Brando Moruzzi si toglie una soddisfazione importante nel 3-0 dell’Avellino sul Vicenza, siglando il gol del definitivo tris e annullando di fatto Pietrelli sulla propria corsia di competenza.
Il giocatore biancoverde parla con equilibrio nonostante l’entusiasmo della serata. «Ti ripeto, che siano giudizi negativi o positivi, l’importante è non esaltarsi, come potrebbe accadere adesso. Bisogna affrontare le cose in maniera tranquilla, allenandosi, tenendo la testa bassa e continuando a lavorare».
Sul gol e sulla prestazione, arrivati dopo un esordio sottotono contro l’Arezzo, Moruzzi non nasconde la propria soddisfazione. «Sì, sono davvero contento per il gol e per la prestazione. Era anche giusto così, perché nella prima partita non sono stato me stesso e non ho fatto una bella prestazione; lo so, quello non era il vero Moruzzi. Per questo sono felice per la rete e soprattutto per la fiducia che mi è stata data dal mister, sperando di averlo ripagato al meglio».
Sul cambio di modulo, con il passaggio dalla difesa a quattro della prima giornata al 3-5-2 di questa sera, il giocatore si mostra duttile. «Io scendo in campo in base a dove sceglie di schierarmi il mister. Se mi mette a quattro faccio il terzino, se mi schiera a cinque faccio il quinto di centrocampo.
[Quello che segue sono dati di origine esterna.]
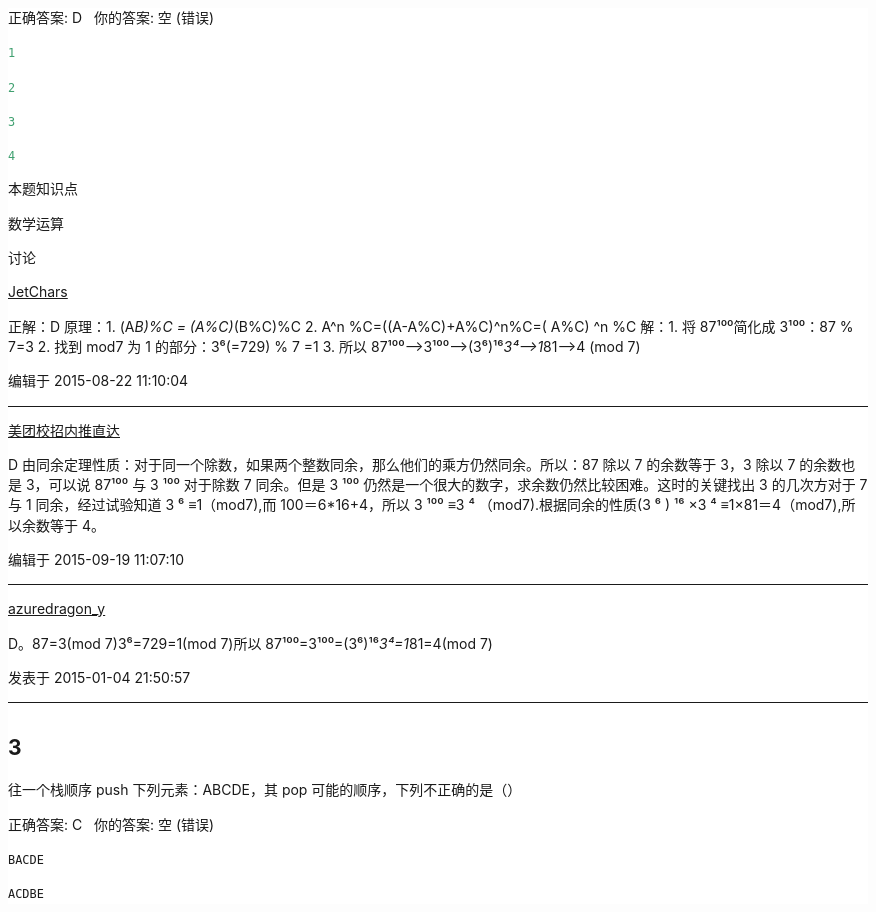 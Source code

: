 正确答案: D   你的答案: 空 (错误)

```cpp
1
```

```cpp
2
```

```cpp
3
```

```cpp
4
```

本题知识点

数学运算

讨论

[JetChars](https://www.nowcoder.com/profile/692475)

正解：D 原理：1\. (A*B)%C = (A%C)*(B%C)%C 2. A^n %C=((A-A%C)+A%C)^n%C=( A%C) ^n %C 解：1. 将 87¹⁰⁰简化成 3¹⁰⁰：87 % 7=3 2. 找到 mod7 为 1 的部分：3⁶(=729) % 7 =1 3. 所以 87¹⁰⁰-->3¹⁰⁰-->(3⁶)¹⁶*3⁴-->1*81-->4 (mod 7)

编辑于 2015-08-22 11:10:04

* * *

[美团校招内推直达](https://www.nowcoder.com/profile/458054)

D 由同余定理性质：对于同一个除数，如果两个整数同余，那么他们的乘方仍然同余。所以：87 除以 7 的余数等于 3，3 除以 7 的余数也是 3，可以说 87¹⁰⁰ 与 3 ¹⁰⁰ 对于除数 7 同余。但是 3 ¹⁰⁰ 仍然是一个很大的数字，求余数仍然比较困难。这时的关键找出 3 的几次方对于 7 与 1 同余，经过试验知道 3 ⁶ ≡1（mod7),而 100＝6*16+4，所以 3 ¹⁰⁰ ≡3 ⁴ （mod7).根据同余的性质(3 ⁶ ) ¹⁶ ×3 ⁴ ≡1×81＝4（mod7),所以余数等于 4。

编辑于 2015-09-19 11:07:10

* * *

[azuredragon_y](https://www.nowcoder.com/profile/528259)

D。87=3(mod 7)3⁶=729=1(mod 7)所以 87¹⁰⁰=3¹⁰⁰=(3⁶)¹⁶*3⁴=1*81=4(mod 7)

发表于 2015-01-04 21:50:57

* * *

## 3

往一个栈顺序 push 下列元素：ABCDE，其 pop 可能的顺序，下列不正确的是（）

正确答案: C   你的答案: 空 (错误)

```cpp
BACDE
```

```cpp
ACDBE
```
Sicuramente a me piace di più spingere in avanti e attaccare, quindi magari il ruolo di quinto me lo permette maggiormente, ma non ho particolari preferenze: va bene tutto, l’importante è dare il massimo in qualsiasi posizione».
Una dedica speciale accompagna il primo gol stagionale. «Lo dedico alla mia famiglia, alla mia ragazza e ai miei amici più stretti».
Chiusura sulla trasferta di Modena, in programma domenica. «Sì, domenica ci aspetta un’altra battaglia contro una squadra forte. Appena rientreremo, lavoreremo in settimana per studiare e preparare al meglio l’avversario».